Notre lettre 736 publiée le 9 mars 2020

A SAINT-GERMAIN-EN-LAYE, ILS NE SAVENT PAS CE QU’ILS FONT…

Depuis le printemps 2019 nous avons consacré plusieurs lettres à présenter la situation ecclésiale préoccupante de Saint-Germain-en-Laye. Le 15 mars 2020 est programmé le retour des chanoines de l’Institut du Christ-Roi-Souverain-Prêtre dans leur église restaurée de Saint-Louis du Port-Marly. Cela mettra fin à la parenthèse miséricordieuse ayant permis aux fidèles de Saint-Germain de pouvoir assister à la liturgie traditionnelle dans leur ville – puisqu’ils célébraient provisoirement à Saint-Germain. Aussi, la situation se détériore et les fidèles Saint-Germanois attachés à la liturgie traditionnelle se demandent quand viendra enfin le temps où ils pourront bénéficier de cette possibilité dans leur ville d’une manière stable et permanente chaque dimanche à un horaire familial. Une nouvelle fois nous avons demandé à Louis Renaudin de répondre aux questions que nous nous posons au sujet de leur avenir.




Paix Liturgique – Cher Louis présentez-nous la situation actuelle.

Louis Renaudin – Je ne voudrais pas revenir trop longuement sur ce que je vous ai déjà déclaré il y a quelques mois, mais il me faut néanmoins le faire succinctement.


1 - La demande des fidèles de Saint-Germain de pouvoir bénéficier d’une messe « extraordinaire » est TRES ANCIENNE ! Cela fait en effet plus de 12 ans que la première demande a été mise en œuvre…

2 - Cette demande est continue : durant ces douze années, chaque année, à temps et à contretemps, les fidèles ont redit par de multiples moyens à leurs curés et à leur évêque que cette demande se poursuivait.

3 – Mais jamais un vrai dialogue ne s’est instauré à Saint-Germain-en-Laye. On n’a eu que des défaussements successifs : celui des curés estimant que c’était à l’évêque de trancher et celui de l’évêque affirmant que c’était aux seuls curés qu’il appartenait de donner une suite favorable à ces demandes. Sachant par ailleurs, comme nous l’ont déclaré en privé plusieurs curés du diocèse, que l’évêque, Mgr Aumonier, leur interdisait en privé d’opter pour des solutions d’apaisement.


Paix Liturgique – Comment expliquez-vous cette attitude ?

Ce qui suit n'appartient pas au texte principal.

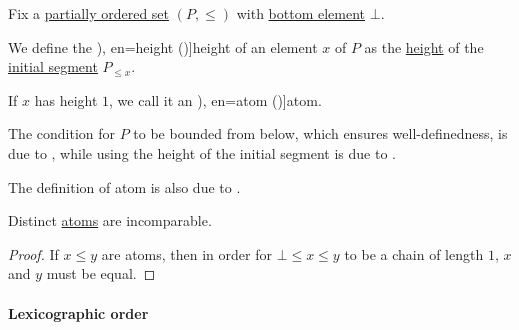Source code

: \begin{definition}\label{def:partial_order_element_height}\mimprovised
  Fix a \hyperref[def:partially_ordered_set]{partially ordered set} \( (P, \leq) \) with \hyperref[def:extremal_points/top_and_bottom]{bottom element} \( \bot \).

  We define the \term[ru=высота (\cite[83]{Гуров2013ТеорияРешёток}), en=height (\cite[5]{Birkhoff1967LatticeTheory})]{height} of an element \( x \) of \( P \) as the \hyperref[def:partial_order_chain/height]{height} of the \hyperref[def:order_interval/unbounded]{initial segment} \( P_{\leq x} \).

  If \( x \) has height \( 1 \), we call it an \term[ru=атом (\cite[89]{Гуров2013ТеорияРешёток}), en=atom (\cite[5]{Birkhoff1967LatticeTheory})]{atom}.
\end{definition}
\begin{comments}
  \item The condition for \( P \) to be bounded from below, which ensures well-definedness, is due to , while using the height of the initial segment is due to .

  \item The definition of atom is also due to .
\end{comments}

\begin{proposition}\label{thm:atoms_are_incomparable}
  Distinct \hyperref[def:partial_order_element_height]{atoms} are incomparable.
\end{proposition}
\begin{proof}
  If \( x \leq y \) are atoms, then in order for \( \bot \leq x \leq y \) to be a chain of length \( 1 \), \( x \) and \( y \) must be equal.
\end{proof}

\paragraph{Lexicographic order}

Louis Renaudin – C’est d’abord et surtout une position de principe qui est adoptée par une part dominante dans l’Eglise de France depuis plus de 50 ans : ceux qui souhaitent vivre leur foi catholique au rythme de la liturgie traditionnelle n’existent pas ! Ou, au plus, si on ne peut pas tout à fait les nier, on les présente comme des réactionnaires nostalgiques du passé qui ne seraient que des noyaux d’agitateurs…

Et dans le même temps, l’épiscopat français a toujours martelé que la quasi-unanimité des fidèles avaient suivis les réformes post-conciliaires avec enthousiasme.

Or, nous savons bien et depuis longtemps combien cette position est inexacte ; nos quatre lettres 697,698, 699, 701, qui étudiaient en détail le passionnant sondage réalisé en 1976 par Le Progrès, journal de Lyon, est une illustration implacable de cette attitude mensongère…


Paix Liturgique – Pouvez-vous me donner un exemple de cette position ?

Louis Renaudin - Le journal La Croix avait répondu à ce sujet dès la parution du motu proprio Summorum Pontificum en juillet 2007 : pour lui, qui se faisait en cela le porte-parole de la part majoritaire des évêques de France, le motu proprio n’avait pas été rédigé pour les catholiques français, car selon le quotidien les demandes avaient été depuis longtemps satisfaites pour les rares demandeurs…


Paix Liturgique – Était-ce exact ?

Louis Renaudin – Plus le mensonge est gros plus il semble pouvoir passer : « mentez, mentez, il en restera toujours quelque chose », disait le seigneur de Ferney.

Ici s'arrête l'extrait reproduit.